Ch 2. How We Began
pages 7-9
This week’s post ends with another section by Jonathan. I’ve been experimenting with finishing the inked pages. Color will take me years to complete. Seriously. (I get overwhelmed by possibilties and there are many, MANY pages ahead). My plan now is to play around with different monochrome values, see how that goes. Bear with me!
The recap: While Jonathan and I were at the artist colony in southern France, Jonathan got a letter from his rheumatologist suggesting he consult with doctors in England who specialize in ankylosing spondylitis, the illness he’s had for nearly 2 decades.
Jonathan
When Lynn and I first crossed paths, I was practically married to my girlfriend of six years. The instant Lynn appeared at my cousin’s birthday party, I was so attracted to her, I made a quick decision, gravely, to not think about her “that way.” It wouldn’t have been good for me.
A year and a half later we were both single and I did start thinking of her that way. Fortunately, I had just started seeing a therapist. Steve Karakashian. At the time, Steve had a dual career as both a psychotherapist in private practice and as a researcher in animal behavior at Rockefeller University, working with chickens. I had a hunch Steve knew things from studying chickens that might not be irrelevant in my case. The intensity of my feelings for her was unnerving. Lynn had a history of short relationships, and I wanted her too much. She was too desirable. I felt doomed to the chopping block. Thinking about anything except Lynn became challenging, to put mildly. If it didn’t work out, no doubt I’d be running around the barnyard without my head for some time.
Steve didn’t seem to think this ending was inevitable.
Life was short. I had a fucking disability. How many chances was I going to get in my lifetime to be with someone like her? Lynn was so much fun, so smart, so supremely sexy and alluring. The competition for women like her had to be unbelievable!
The counter-argument was that I had a lot to offer her in non-physical ways.
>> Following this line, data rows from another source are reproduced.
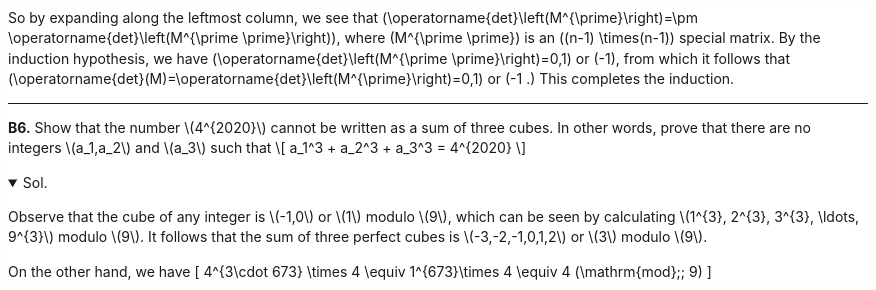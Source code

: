 So by expanding along the leftmost column, we see that \(\operatorname{det}\left(M^{\prime}\right)=\pm \operatorname{det}\left(M^{\prime \prime}\right)\), where \(M^{\prime \prime}\) is an \((n-1) \times(n-1)\) special matrix.
By the induction hypothesis, we have \(\operatorname{det}\left(M^{\prime \prime}\right)=0,1\) or \(-1\), from which it follows that \(\operatorname{det}(M)=\operatorname{det}\left(M^{\prime}\right)=0,1\) or \(-1 .\)
This completes the induction.
</details>

---

<p>
<b>B6.</b> Show that the number \(4^{2020}\) cannot be written as a sum of three cubes. In other words,
prove that there are no integers \(a_1,a_2\) and \(a_3\) such that
\[  a_1^3 + a_2^3 + a_3^3 = 4^{2020} \]
</p>

<details open><summary>Sol.</summary>
<p>
Observe that the cube of any integer is \(-1,0\) or \(1\) modulo \(9\),
which can be seen by calculating \(1^{3}, 2^{3}, 3^{3}, \ldots, 9^{3}\) modulo \(9\).
It follows that the sum of three perfect cubes is \(-3,-2,-1,0,1,2\) or \(3\) modulo \(9\).<br>

On the other hand, we have
\[ 4^{3\cdot 673} \times 4 \equiv 1^{673}\times 4 \equiv 4 (\mathrm{mod}\;\; 9) \]

</p>
</details>










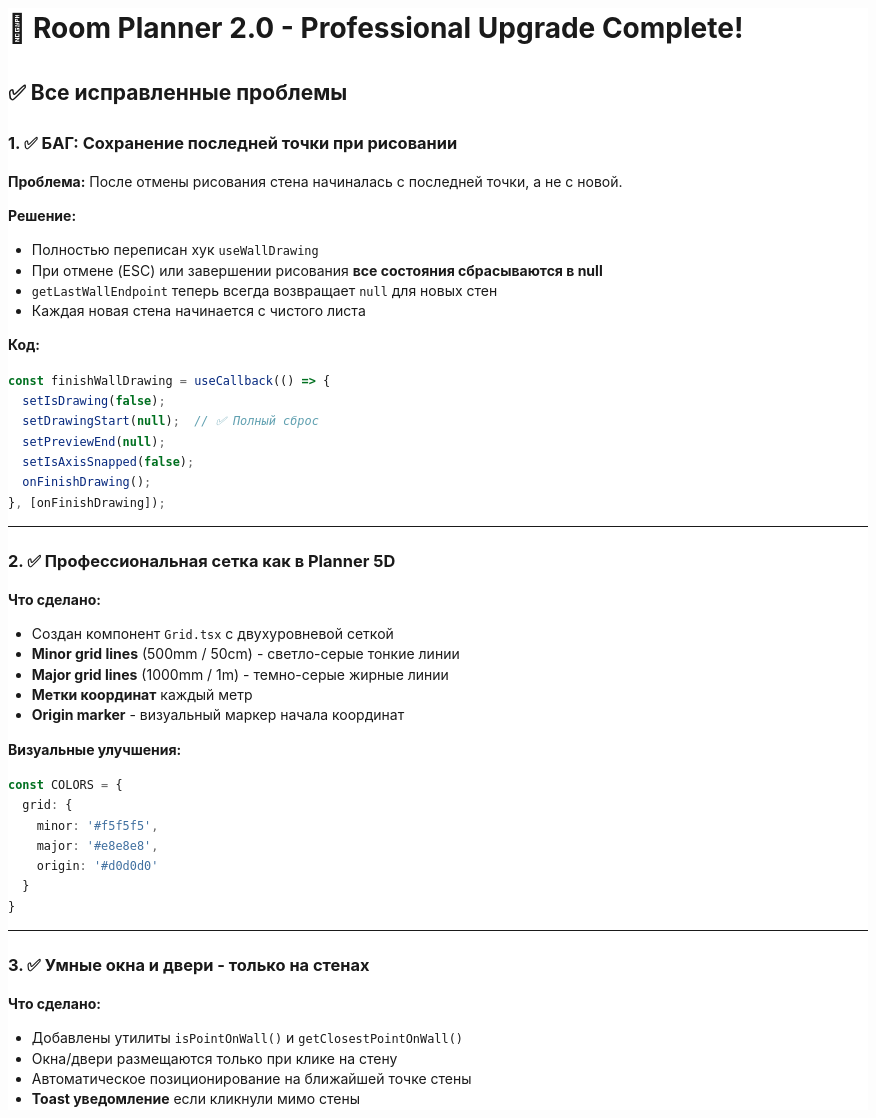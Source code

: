 # 🎨 Room Planner 2.0 - Professional Upgrade Complete!

## ✅ Все исправленные проблемы

### 1. ✅ **БАГ: Сохранение последней точки при рисовании**
**Проблема:** После отмены рисования стена начиналась с последней точки, а не с новой.

**Решение:**
- Полностью переписан хук `useWallDrawing`
- При отмене (ESC) или завершении рисования **все состояния сбрасываются в null**
- `getLastWallEndpoint` теперь всегда возвращает `null` для новых стен
- Каждая новая стена начинается с чистого листа

**Код:**
```typescript
const finishWallDrawing = useCallback(() => {
  setIsDrawing(false);
  setDrawingStart(null);  // ✅ Полный сброс
  setPreviewEnd(null);
  setIsAxisSnapped(false);
  onFinishDrawing();
}, [onFinishDrawing]);
```

---

### 2. ✅ **Профессиональная сетка как в Planner 5D**
**Что сделано:**
- Создан компонент `Grid.tsx` с двухуровневой сеткой
- **Minor grid lines** (500mm / 50cm) - светло-серые тонкие линии
- **Major grid lines** (1000mm / 1m) - темно-серые жирные линии
- **Метки координат** каждый метр
- **Origin marker** - визуальный маркер начала координат

**Визуальные улучшения:**
```typescript
const COLORS = {
  grid: {
    minor: '#f5f5f5',
    major: '#e8e8e8',
    origin: '#d0d0d0'
  }
}
```

---

### 3. ✅ **Умные окна и двери - только на стенах**
**Что сделано:**
- Добавлены утилиты `isPointOnWall()` и `getClosestPointOnWall()`
- Окна/двери размещаются только при клике на стену
- Автоматическое позиционирование на ближайшей точке стены
- **Toast уведомление** если кликнули мимо стены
Cold comfort. If she rejected me, it would be my body she was rejecting. By the time I met Lynn, my spine was frozen from the sacroiliac joint in my pelvis, to the top of my head. When I moved, it looked like I literally had a rod up my ass. Steve would point out that Lynn had some issues of her own, and, if things went the way I feared, it would be a distortion to conclude I had “blown it” with Lynn. His support enabled me to hang in there for the six months while Lynn was on the fence. Then she got off.
We were together, very happily together, laughing and having sex. Our first summer together, we went to France and lived and worked at an artist’s foundation in Vence, a few miles north of Nice. There we met and became close friends with a German couple, Rolf and Madeleine. At the end of December, on the way back home, we stopped in Bath, England, to meet with Dr. Andrei Calin, a rheumatologist and the world’s expert on ankylosing spondylitis. Eventually, I decided to return to Bath the following winter to get both my hips replaced. Lynn offered to accompany me. I was grateful but a little nervous about the implications of accepting such a generous offer. Once again seeking counsel in my sharp-witted, gay, open-minded therapist, I put the concern that I had been mulling over to Steve: Lynn’s offer was so generous — she was proposing to drop everything and spend three weeks with me in Bath — and I didn’t want to take advantage of her. I asked Steve: “If I accept her offer, do you think it means that if it comes to it, eventually, I would eventually have to marry her?” He said, “probably, yes.”
I certainly didn’t expect that answer. I thought Steve had been teed up by my question for some handwaving about autonomy.
The surgery was successful—both hips were replaced in a single five-hour operation. But there was also bad news: the doctors at Bath said current, more up-to-date research, showed that AS did not typically go into remission, ever. After the operation, this fact was driven home to me during the ten days I spent at Bath’s Royal National Hospital for Joint Diseases getting physical therapy with a group of other AS patients. Even those in their fifties and sixties and were still suffering from unabated inflammation, pain, and fatigue.
When we returned to Brooklyn it was the end of March. Slowly, I recovered muscle tone and flexibility. I was grateful for the improvement -- my hip joints themselves were pain free. But the rest of me…. during the spring and summer following the surgery, I tried to ignore how debilitating my body’s remaining arthritis still was: I still had pain -- most maddeningly in my sitz bones. I plunged myself back into rewriting a new screenplay I was working on, and ascribed my growing anxiety to the fact that it wasn’t going well, and to the pressure of knowing that the director, Arthur Penn, was waiting to read it. By August, however, my anxiety was incapacitating, and I entered a severe depression from which I wouldn’t emerge until spring, six months later.
A year-and-a-half after that, we got married.




THis is incredible! The comic form takes the edge off (in a good way) this love story. Johnathan is a beautiful writer!